Au retour des vestiaires, Domenech, il a fait ce qu'il préfère dans le métier de sélectionneur : n'importe quoi. Il s'amusait à tous nous envoyer s'échauffer à tour de rôles, même Landreau, mais tous, sauf Coupet. L'autre, il lui a lancé à un moment un regard de chien battu (mais de chien très con, aussi) et Domenech a répondu que Landreau, c'est au cas où il y ait des penalties, mais il n'a pas précisé s'il pensait à lui comme gardien ou comme tireur. Quant au match, oh, le délire ! Déjà, Sagnol était tout fou, il taclait sans arrêt, même les Français, et en plus, en ne faisant pas de fautes. Il était tellement bon et tellement fier de l'être qu'il a dit que, définitivement, son prédécesseur pouvait fermer sa gueule et retourner à sa pauvre vie de connard grabataire. Du coup, Thuram lui a fait la tronche pendant toute la soirée, allez savoir pourquoi (encore que ça m'étonnerait qu'il eût Angloma, Mendy ou Candela dans la tête). Trezeguet, lui, il avait une façon à lui de s'échauffer, il était à l'affût du moindre ballon qui sortait pour le rendre instantanément au ramasseur et je ne sais pas comment il faisait, mais il était à chaque fois à l'endroit exact où le ballon arrivait, impressionnant. A un moment aussi, il y a eu une embrouille avec Aragones, qui a commencé à chambrer tous les français qui passaient près de lui, mais nous, on n'est pas tombé dans le panneau, avec Ribéry, on a l'habitude des vannes pourries en rafale. Même moi, quand il m'a dit que je ressemblais à Puyol en moins bien coiffé, je me suis contenu, je ne dis pas que c'était facile, mais je me suis contenu. A l'arrivée, le seul qui a craqué et a cédé à la provocation, c'est Domenech. Aragones venait de lui dire que s'il n'avait pas fait de changement, c'est parce que les remplaçants seraient moins bons que les titulaires, même morts. Et ce pignouf de Domenech, à défaut de lui faire un tacle à la carotide, il s'est aigri comme un enfant de qui on se gausse à cause des dents de lait en moins, il a fait entrer Govou. Oh, putain, le con ! Mais quel con ! Là, ça n'a pas eu de conséquences graves, mais quand même, contre d'autres, ça va aller très pour nous, ce genre de conneries. En plus, Trezeguet, il a rentré la tête entre les épaules et marmonné un truc, il paraît qu'à l'envers et en mélangeant les langues, ce sont des insultes, mais bon, tant que ce n'est pas sûr, hein ...
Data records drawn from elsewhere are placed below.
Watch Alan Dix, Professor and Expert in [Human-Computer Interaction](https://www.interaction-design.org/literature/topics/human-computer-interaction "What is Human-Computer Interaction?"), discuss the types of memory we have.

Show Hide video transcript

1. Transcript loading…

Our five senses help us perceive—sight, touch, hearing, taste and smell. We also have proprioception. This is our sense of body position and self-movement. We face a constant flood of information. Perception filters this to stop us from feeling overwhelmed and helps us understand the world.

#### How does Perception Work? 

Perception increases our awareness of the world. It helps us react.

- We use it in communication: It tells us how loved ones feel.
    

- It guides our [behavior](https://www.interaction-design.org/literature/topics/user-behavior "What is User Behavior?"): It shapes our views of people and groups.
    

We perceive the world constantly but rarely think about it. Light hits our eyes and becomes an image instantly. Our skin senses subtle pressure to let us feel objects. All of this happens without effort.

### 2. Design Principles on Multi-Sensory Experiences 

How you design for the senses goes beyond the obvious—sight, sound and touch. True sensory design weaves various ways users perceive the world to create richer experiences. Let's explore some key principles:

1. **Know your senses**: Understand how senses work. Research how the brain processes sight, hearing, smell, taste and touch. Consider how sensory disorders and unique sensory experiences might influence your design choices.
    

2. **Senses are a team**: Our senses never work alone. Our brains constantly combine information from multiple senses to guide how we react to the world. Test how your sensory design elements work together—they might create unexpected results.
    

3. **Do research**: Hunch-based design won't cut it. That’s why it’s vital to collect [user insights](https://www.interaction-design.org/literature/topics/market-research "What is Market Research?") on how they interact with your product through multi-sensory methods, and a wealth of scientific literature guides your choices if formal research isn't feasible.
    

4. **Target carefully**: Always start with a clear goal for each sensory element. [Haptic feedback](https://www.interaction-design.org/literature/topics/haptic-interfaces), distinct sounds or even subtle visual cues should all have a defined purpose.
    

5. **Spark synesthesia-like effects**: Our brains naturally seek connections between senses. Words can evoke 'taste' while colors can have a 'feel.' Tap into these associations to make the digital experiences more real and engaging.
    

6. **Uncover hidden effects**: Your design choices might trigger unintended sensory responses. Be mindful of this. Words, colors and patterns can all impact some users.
Et puis, en fin de match, Vieira a marqué. Normalement, c'est Gallas au second poteau sur les coups de pied arrêtés (donc, ça fait fuir les oiseaux, ça fait trembler les abeilles, ça part dans les nuages et éclipse le soleil) mais là, il était occupé à vérifier que ses couilles étaient encore en place donc c'était Vieira qui s'était placé là et, comme Casillas n'a pas eu la présence d'esprit de repousser sa tête derrière la ligne, ça a fait but. Dans la foulée, il y a eu un éclair, Zidane, qui était par terre en train de cracher ses poumons, les bras en croix et une trace de crampon au flanc, s'est relevé et est entré en transe extatique. Il a crié qu'il devait porter la belle parole de Lui aux quatre coins du monde, il nous a repoussé en nous disant de ne pas le toucher (à part pour Sagnol qui ne le croyait pas, que c'était le vrai Zidane, et qui pensait que Laurent Battles venait d'entrer sur le terrain), puis il a pris le ballon et a baladé la défense adverse avant de marquer. Et là, il a été beaucoup moins divin, il s'est dressé sur les pancartes publicitaires et criant : "putain de saloperie de nom de Lui ! Comment je leur ai fumé la chatte de leurs mères, à ces fils de putes ! Alors, c'est qui le vieux con, hein, sacs à foutre !" J'ai comme l'impression qu'il était à cran, jusqu'à ce but. Après, c'est la fête, on était tous contents. Et même les inutiles, on avait quand même vu un beau match et puis, on ne sait jamais, si on rapporte la Coupe, nous aussi, on aura le droit à la médaille, le défilé sur les Champs-élysées, la Légion d'Honneur, la Croix de Guerre, le rab de vacances, la une de Public, les réductions d'impôts et le droit de taper dans la caisse. Ça peut être utile à l'usage.
En attendant de danser la Carioca. Gaël."